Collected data
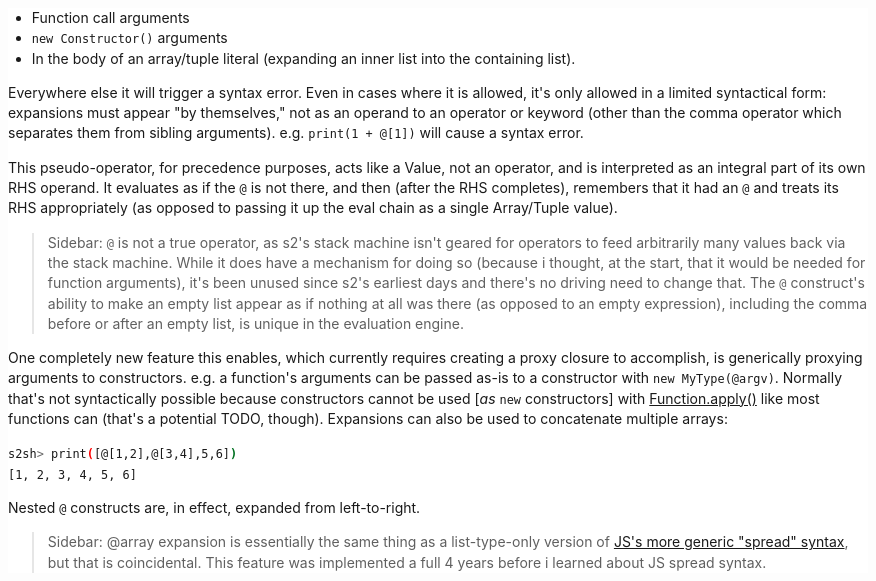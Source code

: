 - Function call arguments
- `new Constructor()` arguments
- In the body of an array/tuple literal (expanding an inner list into
  the containing list).

Everywhere else it will trigger a syntax error. Even in cases where it
is allowed, it's only allowed in a limited syntactical form: expansions
must appear "by themselves," not as an operand to an operator or keyword
(other than the comma operator which separates them from sibling
arguments). e.g. `print(1 + @[1])` will cause a syntax error.

This pseudo-operator, for precedence purposes, acts like a Value, not
an operator, and is interpreted as an integral part of its own RHS
operand. It evaluates as if the `@` is not there, and then (after the
RHS completes), remembers that it had an `@` and treats its RHS
appropriately (as opposed to passing it up the eval chain as a single
Array/Tuple value).

> Sidebar: `@` is not a true operator, as s2's stack machine isn't
> geared for operators to feed arbitrarily many values back via the
> stack machine. While it does have a mechanism for doing so (because
> i thought, at the start, that it would be needed for function
> arguments), it's been unused since s2's earliest days and there's no
> driving need to change that. The `@` construct's ability to make an
> empty list appear as if nothing at all was there (as opposed to an
> empty expression), including the comma before or after an empty
> list, is unique in the evaluation engine.


One completely new feature this enables, which currently requires
creating a proxy closure to accomplish, is generically proxying
arguments to constructors. e.g. a function's arguments can be passed
as-is to a constructor with `new MyType(@argv)`. Normally that's not
syntactically possible because constructors cannot be used \[*as*
`new` constructors\] with
[Function.apply()](type-function.md#type-function-apply-call) like
most functions can (that's a potential TODO, though). Expansions can
also be used to concatenate multiple arrays:

```bash
s2sh> print([@[1,2],@[3,4],5,6])
[1, 2, 3, 4, 5, 6]
```

Nested `@` constructs are, in effect, expanded from left-to-right.

> Sidebar: @array expansion is essentially the same thing as a
> list-type-only version of [JS's more generic "spread"
> syntax](https://developer.mozilla.org/en-US/docs/Web/JavaScript/Reference/Operators/Spread_syntax),
> but that is coincidental. This feature was implemented a full 4
> years before i learned about JS spread syntax.
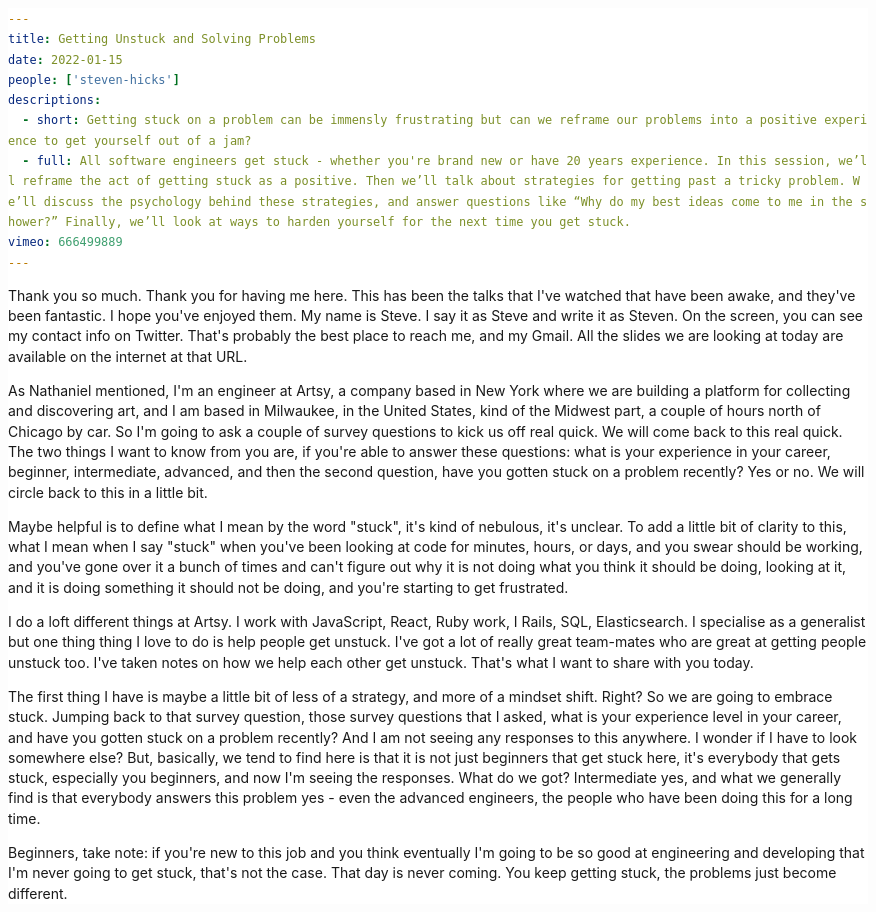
 ```yaml
---
title: Getting Unstuck and Solving Problems
date: 2022-01-15
people: ['steven-hicks']
descriptions:
  - short: Getting stuck on a problem can be immensly frustrating but can we reframe our problems into a positive experience to get yourself out of a jam?
  - full: All software engineers get stuck - whether you're brand new or have 20 years experience. In this session, we’ll reframe the act of getting stuck as a positive. Then we’ll talk about strategies for getting past a tricky problem. We’ll discuss the psychology behind these strategies, and answer questions like “Why do my best ideas come to me in the shower?” Finally, we’ll look at ways to harden yourself for the next time you get stuck.
vimeo: 666499889
---
```


Thank you so much. Thank you for having me here. This has been the talks that I've watched that have been awake, and they've been fantastic. I hope you've enjoyed them. My name is Steve. I say it as Steve and write it as Steven. On the screen, you can see my contact info on Twitter. That's probably the best place to reach me, and my Gmail. All the slides we are looking at today are available on the internet at that URL.

As Nathaniel mentioned, I'm an engineer at Artsy, a company based in New York where we are building a platform for collecting and discovering art, and I am based in Milwaukee, in the United States, kind of the Midwest part, a couple of hours north of Chicago by car. So I'm going to ask a couple of survey questions to kick us off real quick. We will come back to this real quick. The two things I want to know from you are, if you're able to answer these questions: what is your experience in your career, beginner, intermediate, advanced, and then the second question, have you gotten stuck on a problem recently? Yes or no. We will circle back to this in a little bit.

Maybe helpful is to define what I mean by the word "stuck", it's kind of nebulous, it's unclear. To add a little bit of clarity to this, what I mean when I say "stuck" when you've been looking at code for minutes, hours, or days, and you swear should be working, and you've gone over it a bunch of times and can't figure out why it is not doing what you think it should be doing, looking at it, and it is doing something it should not be doing, and you're starting to get frustrated.

I do a loft different things at Artsy. I work with JavaScript, React, Ruby work, I Rails, SQL, Elasticsearch. I specialise as a generalist but one thing  thing I love to do is help people get unstuck. I've got a lot of really great team-mates who are great at getting people unstuck too. I've taken notes on how we help each other get unstuck. That's what I want to share with you today.

The first thing I have is maybe a little bit of less of a strategy, and more of a mindset shift. Right? So we are going to embrace stuck. Jumping back to that survey question, those survey questions that I asked, what is your experience level in your career, and have you gotten stuck on a problem recently? And I am not seeing any responses to this anywhere. I wonder if I have to look somewhere else? But, basically, we tend to find here is that it is not just beginners that get stuck here, it's everybody that gets stuck, especially you beginners, and now I'm seeing the responses. What do we got? Intermediate yes, and what we generally find is that everybody answers this problem yes - even the advanced engineers, the people who have been doing this for a long time.

Beginners, take note: if you're new to this job and you think eventually I'm going to be so good at engineering and developing that I'm never going to get stuck, that's not the case. That day is never coming. You keep getting stuck, the problems just become different.
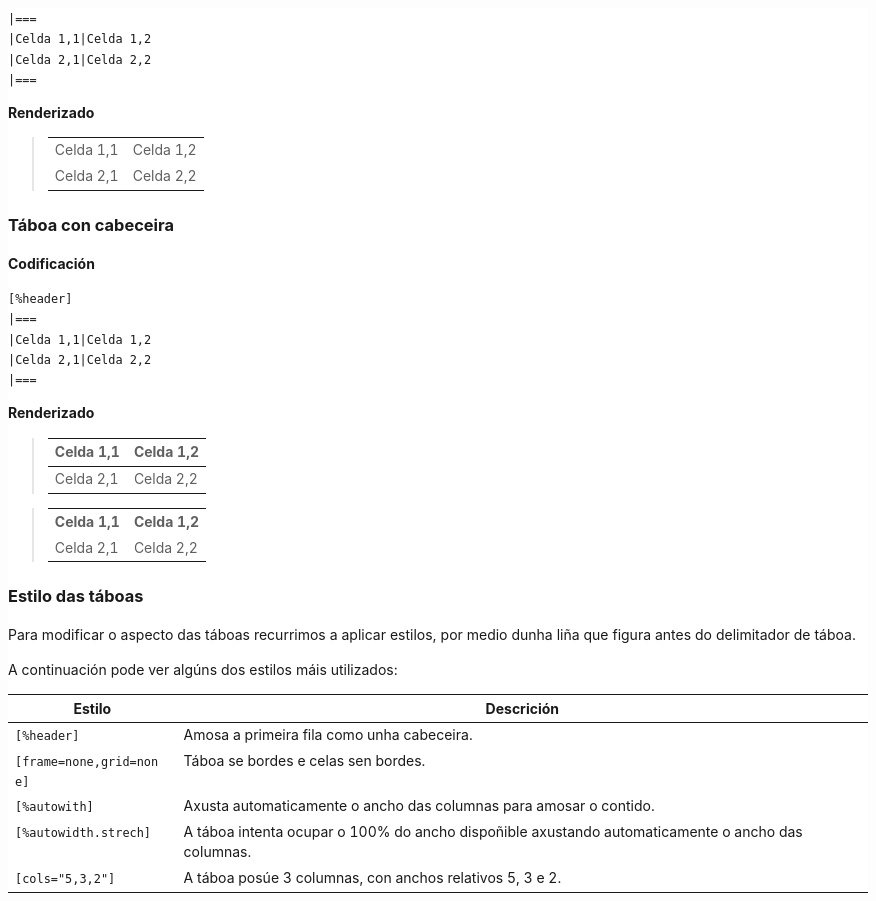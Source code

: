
 ```asciidoc
|===
|Celda 1,1|Celda 1,2
|Celda 2,1|Celda 2,2
|===
```

**Renderizado**

> <table>
>    <tr><td>Celda 1,1</td><td>Celda 1,2</td></tr>
>    <tr><td>Celda 2,1</td><td>Celda 2,2</td></tr>
> </table>

### Táboa con cabeceira
**Codificación**
```asciidoc
[%header]
|===
|Celda 1,1|Celda 1,2
|Celda 2,1|Celda 2,2
|===
```

**Renderizado**

> | Celda 1,1 | Celda 1,2 |
> -----------|-----------|
> | Celda 2,1 | Celda 2,2 |

<blockquote>
    <table>
        <tr>
            <th>Celda 1,1</th>
            <th>Celda 1,2</th>
        </tr>
        <tr>
            <td>Celda 2,1</td>
            <td>Celda 2,2</td>
        </tr>
    </table>
</blockquote>

### Estilo das táboas
Para modificar o aspecto das táboas recurrimos a aplicar estilos,
por medio dunha liña que figura antes do delimitador de táboa.

A continuación pode ver algúns dos estilos máis utilizados:

| Estilo                   | Descrición                                                                                        |
|--------------------------|---------------------------------------------------------------------------------------------------|
| `[%header]`              | Amosa a primeira fila como unha cabeceira.                                                        |
| `[frame=none,grid=none]` | Táboa se bordes e celas sen bordes.                                                               |
| `[%autowith]`            | Axusta automaticamente o ancho das columnas para amosar o contido.                                |
| `[%autowidth.strech]`    | A táboa intenta ocupar o 100% do ancho dispoñible axustando automaticamente o ancho das columnas. |
| `[cols="5,3,2"]`         | A táboa posúe 3 columnas, con anchos relativos 5, 3 e 2.                                          |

WHAT YOU NEED TO DO
Wherever the string "people" appears in the data above, report the whole line.

ANSWER TO THE PROBLEM
people: ['steven-hicks']
I do a loft different things at Artsy. I work with JavaScript, React, Ruby work, I Rails, SQL, Elasticsearch. I specialise as a generalist but one thing  thing I love to do is help people get unstuck. I've got a lot of really great team-mates who are great at getting people unstuck too. I've taken notes on how we help each other get unstuck. That's what I want to share with you today.
The first thing I have is maybe a little bit of less of a strategy, and more of a mindset shift. Right? So we are going to embrace stuck. Jumping back to that survey question, those survey questions that I asked, what is your experience level in your career, and have you gotten stuck on a problem recently? And I am not seeing any responses to this anywhere. I wonder if I have to look somewhere else? But, basically, we tend to find here is that it is not just beginners that get stuck here, it's everybody that gets stuck, especially you beginners, and now I'm seeing the responses. What do we got? Intermediate yes, and what we generally find is that everybody answers this problem yes - even the advanced engineers, the people who have been doing this for a long time.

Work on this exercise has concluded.